Sunday, 19 October 2014
Why is it the super rich never seem to have any taste in curtains? (Feargus O'Sullivan)
Syrie Maugham started the trend of stripping and repainting French provincial antiques. (Wikipedia)
Poverty has its whims and shows of taste, as wealth has. Some of these cabins were turreted, some had false windows painted on their rotten walls; one had a mimic clock, upon a crazy tower of four feet high, which screened the chimney; each in its little patch of ground had a rude seat or arbour. (Barnaby Rudge, Charles Dickens)
Today your bedroom is the backstage area where you prepare for your performance in the theatre of the world... The living room... a sort of stage-set where homeowners acted out an idealised version of their lives for the benefit of guests... The inexpensive and slightly lowbrow connotations of gas meant that it was still shunned by the upper classes: they stayed loyal to candles. Lucy Orrinsmith, author of The Drawing Room, Its Decoration and Furniture (1878), suggested that one’s ambition ought to extend beyond a coal scuttle decorated with a picture of Warwick Castle and a screen showing ‘Melrose Abbey by Moonlight’. Instead, homeowners should look out for quirky, exotic flourishes for their best room: ‘a Persian tile, an Algerian flower-pot, an old Flemish cup, a piece of Nankin blue, an Icelandic spoon, a Japanese cabinet, a Chinese fan … each in its own way beautiful and interesting’. (If Walls Could Talk: An Intimate History of the Home, Lucy Worsley)
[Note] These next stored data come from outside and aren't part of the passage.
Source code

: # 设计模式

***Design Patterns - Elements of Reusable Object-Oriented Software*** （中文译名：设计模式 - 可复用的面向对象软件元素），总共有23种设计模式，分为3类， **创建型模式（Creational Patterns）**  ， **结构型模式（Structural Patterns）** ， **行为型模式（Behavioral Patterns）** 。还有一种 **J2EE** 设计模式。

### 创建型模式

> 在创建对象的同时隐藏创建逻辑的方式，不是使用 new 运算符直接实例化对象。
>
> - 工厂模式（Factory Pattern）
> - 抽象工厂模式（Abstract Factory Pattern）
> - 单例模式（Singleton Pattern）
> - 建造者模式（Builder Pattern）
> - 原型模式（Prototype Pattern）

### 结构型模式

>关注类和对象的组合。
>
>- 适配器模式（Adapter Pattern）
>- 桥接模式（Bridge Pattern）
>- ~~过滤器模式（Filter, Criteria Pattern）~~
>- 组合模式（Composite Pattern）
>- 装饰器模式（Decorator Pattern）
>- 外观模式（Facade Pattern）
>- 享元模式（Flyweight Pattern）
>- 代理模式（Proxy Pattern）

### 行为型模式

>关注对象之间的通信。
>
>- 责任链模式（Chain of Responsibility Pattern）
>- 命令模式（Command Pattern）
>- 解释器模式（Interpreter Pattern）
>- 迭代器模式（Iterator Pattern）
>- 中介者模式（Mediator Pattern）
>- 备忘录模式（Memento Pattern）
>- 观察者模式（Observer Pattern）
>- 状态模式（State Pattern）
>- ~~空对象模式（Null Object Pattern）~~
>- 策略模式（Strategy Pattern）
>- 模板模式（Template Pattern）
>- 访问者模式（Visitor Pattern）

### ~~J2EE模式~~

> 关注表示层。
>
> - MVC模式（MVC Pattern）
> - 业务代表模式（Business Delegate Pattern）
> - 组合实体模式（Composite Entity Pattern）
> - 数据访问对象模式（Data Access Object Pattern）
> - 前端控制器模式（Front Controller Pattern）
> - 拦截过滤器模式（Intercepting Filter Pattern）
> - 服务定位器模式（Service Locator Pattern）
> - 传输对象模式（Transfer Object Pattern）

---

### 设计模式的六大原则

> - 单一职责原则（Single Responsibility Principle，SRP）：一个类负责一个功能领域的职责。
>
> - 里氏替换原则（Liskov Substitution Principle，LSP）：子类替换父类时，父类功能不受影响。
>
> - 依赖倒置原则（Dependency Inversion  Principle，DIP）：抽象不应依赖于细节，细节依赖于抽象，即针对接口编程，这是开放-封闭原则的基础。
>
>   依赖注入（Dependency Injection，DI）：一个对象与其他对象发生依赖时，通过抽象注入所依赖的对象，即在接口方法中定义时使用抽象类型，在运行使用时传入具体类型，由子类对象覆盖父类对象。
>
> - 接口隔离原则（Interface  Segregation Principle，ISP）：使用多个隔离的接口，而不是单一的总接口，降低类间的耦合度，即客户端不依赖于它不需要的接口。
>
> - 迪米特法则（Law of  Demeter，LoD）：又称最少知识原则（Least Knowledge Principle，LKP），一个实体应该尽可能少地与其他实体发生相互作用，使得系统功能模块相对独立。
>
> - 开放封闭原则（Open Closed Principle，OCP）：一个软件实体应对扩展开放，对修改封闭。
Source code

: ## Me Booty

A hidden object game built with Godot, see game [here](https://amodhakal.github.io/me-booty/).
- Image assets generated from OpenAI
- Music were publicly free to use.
Middle-class Upwards are still following Orrinsmith's instructions almost to the letter. But Rowena Upward, the ultra-Bohemian, is collecting Jacobethan furniture, little brass animals – and anything decorated with Warwick Castle or Melrose Abbey. She has an eye on a bamboo Edwardian overmantel which she plans to fill with knicknacks. She even intends to crochet frills for all its brackets. It won’t quite go with the Jacobethan – but perhaps she’ll go all-out for 1880, with potted palms on stands and round tables with velvet covers to the ground.
Sofas from the 1950s often had plastic trays clipped onto their arms to hold food or drinks. (If Walls Could Talk: An Intimate History of the Home, Lucy Worsley)
The “random cladding” movement in architecture. (Adam Furman)
In a poncey club sitting on a sofa made from a slab of pumice with no back to it. They know how to make you feel welcome. (Mark Gatiss)
Bow windows with bottle-bottom glass, plus Georgian fanlights, on a 60s council house.
Hotel room en suite bathrooms with glass walls so you can watch TV in the bath. (What if you’re sharing the room???) And many hotel rooms have TVs in the bathroom, some disguised as mirrors or pictures.
“Classic” French provincial bathroom cabinets (including a basin on cabriole legs with faux drawers).
Buying a Georgian house and removing all the fireplaces so that there’s no obvious place to put the furniture and it stands around looking awkward.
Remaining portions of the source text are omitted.